TASK PROMPT » Extract each line of the data and write it out again exactly.

....................

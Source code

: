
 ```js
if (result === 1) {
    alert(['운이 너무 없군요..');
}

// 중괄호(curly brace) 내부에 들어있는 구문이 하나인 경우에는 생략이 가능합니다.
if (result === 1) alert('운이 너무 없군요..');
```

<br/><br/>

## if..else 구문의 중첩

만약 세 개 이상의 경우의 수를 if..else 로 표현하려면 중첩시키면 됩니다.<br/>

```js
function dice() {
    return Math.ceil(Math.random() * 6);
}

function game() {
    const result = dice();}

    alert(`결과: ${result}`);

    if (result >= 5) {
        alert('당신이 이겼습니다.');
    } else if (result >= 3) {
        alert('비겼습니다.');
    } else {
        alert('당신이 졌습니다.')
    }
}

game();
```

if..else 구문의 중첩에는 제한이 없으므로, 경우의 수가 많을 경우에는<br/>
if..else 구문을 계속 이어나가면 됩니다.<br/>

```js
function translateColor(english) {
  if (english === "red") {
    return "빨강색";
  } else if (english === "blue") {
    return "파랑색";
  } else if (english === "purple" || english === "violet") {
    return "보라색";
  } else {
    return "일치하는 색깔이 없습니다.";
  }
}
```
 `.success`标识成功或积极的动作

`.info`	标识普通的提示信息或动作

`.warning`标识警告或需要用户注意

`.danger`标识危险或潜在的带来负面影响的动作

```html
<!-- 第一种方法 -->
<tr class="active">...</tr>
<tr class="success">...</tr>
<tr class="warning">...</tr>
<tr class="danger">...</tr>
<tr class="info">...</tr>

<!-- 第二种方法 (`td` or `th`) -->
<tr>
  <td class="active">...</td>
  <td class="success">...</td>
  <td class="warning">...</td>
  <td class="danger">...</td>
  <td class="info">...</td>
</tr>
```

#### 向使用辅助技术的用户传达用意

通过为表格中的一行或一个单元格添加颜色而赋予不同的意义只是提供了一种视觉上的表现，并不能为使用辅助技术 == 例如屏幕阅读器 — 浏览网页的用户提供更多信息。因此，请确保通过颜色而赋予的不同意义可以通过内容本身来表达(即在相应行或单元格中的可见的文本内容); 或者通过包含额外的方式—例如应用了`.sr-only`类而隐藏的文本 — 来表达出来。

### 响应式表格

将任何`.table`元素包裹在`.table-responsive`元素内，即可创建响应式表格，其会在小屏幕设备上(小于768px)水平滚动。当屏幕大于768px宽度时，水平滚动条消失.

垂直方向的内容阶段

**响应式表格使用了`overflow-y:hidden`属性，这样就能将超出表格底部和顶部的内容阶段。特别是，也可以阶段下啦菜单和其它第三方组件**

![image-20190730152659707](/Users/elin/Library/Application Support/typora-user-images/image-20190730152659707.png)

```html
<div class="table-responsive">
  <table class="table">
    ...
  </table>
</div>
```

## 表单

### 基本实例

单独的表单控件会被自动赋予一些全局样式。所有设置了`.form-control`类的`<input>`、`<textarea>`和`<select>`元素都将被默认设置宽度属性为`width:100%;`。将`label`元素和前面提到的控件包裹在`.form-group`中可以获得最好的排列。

....................

REPLY TO THE EXERCISE »
Source code

:
 ```js
if (result === 1) {
    alert(['운이 너무 없군요..');
}

// 중괄호(curly brace) 내부에 들어있는 구문이 하나인 경우에는 생략이 가능합니다.
if (result === 1) alert('운이 너무 없군요..');
```

<br/><br/>

## if..else 구문의 중첩

만약 세 개 이상의 경우의 수를 if..else 로 표현하려면 중첩시키면 됩니다.<br/>

```js
function dice() {
    return Math.ceil(Math.random() * 6);
}

function game() {
    const result = dice();}

    alert(`결과: ${result}`);

    if (result >= 5) {
        alert('당신이 이겼습니다.');
    } else if (result >= 3) {
        alert('비겼습니다.');
    } else {
        alert('당신이 졌습니다.')
    }
}

game();
```

if..else 구문의 중첩에는 제한이 없으므로, 경우의 수가 많을 경우에는<br/>
if..else 구문을 계속 이어나가면 됩니다.<br/>

```js
function translateColor(english) {
  if (english === "red") {
    return "빨강색";
  } else if (english === "blue") {
    return "파랑색";
  } else if (english === "purple" || english === "violet") {
    return "보라색";
  } else {
    return "일치하는 색깔이 없습니다.";
  }
}
```
 `.success`标识成功或积极的动作

`.info`	标识普通的提示信息或动作

`.warning`标识警告或需要用户注意

`.danger`标识危险或潜在的带来负面影响的动作

```html
<!-- 第一种方法 -->
<tr class="active">...</tr>
<tr class="success">...</tr>
<tr class="warning">...</tr>
<tr class="danger">...</tr>
<tr class="info">...</tr>

<!-- 第二种方法 (`td` or `th`) -->
<tr>
  <td class="active">...</td>
  <td class="success">...</td>
  <td class="warning">...</td>
  <td class="danger">...</td>
  <td class="info">...</td>
</tr>
```

#### 向使用辅助技术的用户传达用意

通过为表格中的一行或一个单元格添加颜色而赋予不同的意义只是提供了一种视觉上的表现，并不能为使用辅助技术 == 例如屏幕阅读器 — 浏览网页的用户提供更多信息。因此，请确保通过颜色而赋予的不同意义可以通过内容本身来表达(即在相应行或单元格中的可见的文本内容); 或者通过包含额外的方式—例如应用了`.sr-only`类而隐藏的文本 — 来表达出来。

### 响应式表格

将任何`.table`元素包裹在`.table-responsive`元素内，即可创建响应式表格，其会在小屏幕设备上(小于768px)水平滚动。当屏幕大于768px宽度时，水平滚动条消失.

垂直方向的内容阶段

**响应式表格使用了`overflow-y:hidden`属性，这样就能将超出表格底部和顶部的内容阶段。特别是，也可以阶段下啦菜单和其它第三方组件**

![image-20190730152659707](/Users/elin/Library/Application Support/typora-user-images/image-20190730152659707.png)

```html
<div class="table-responsive">
  <table class="table">
    ...
  </table>
</div>
```

## 表单

### 基本实例

单独的表单控件会被自动赋予一些全局样式。所有设置了`.form-control`类的`<input>`、`<textarea>`和`<select>`元素都将被默认设置宽度属性为`width:100%;`。将`label`元素和前面提到的控件包裹在`.form-group`中可以获得最好的排列。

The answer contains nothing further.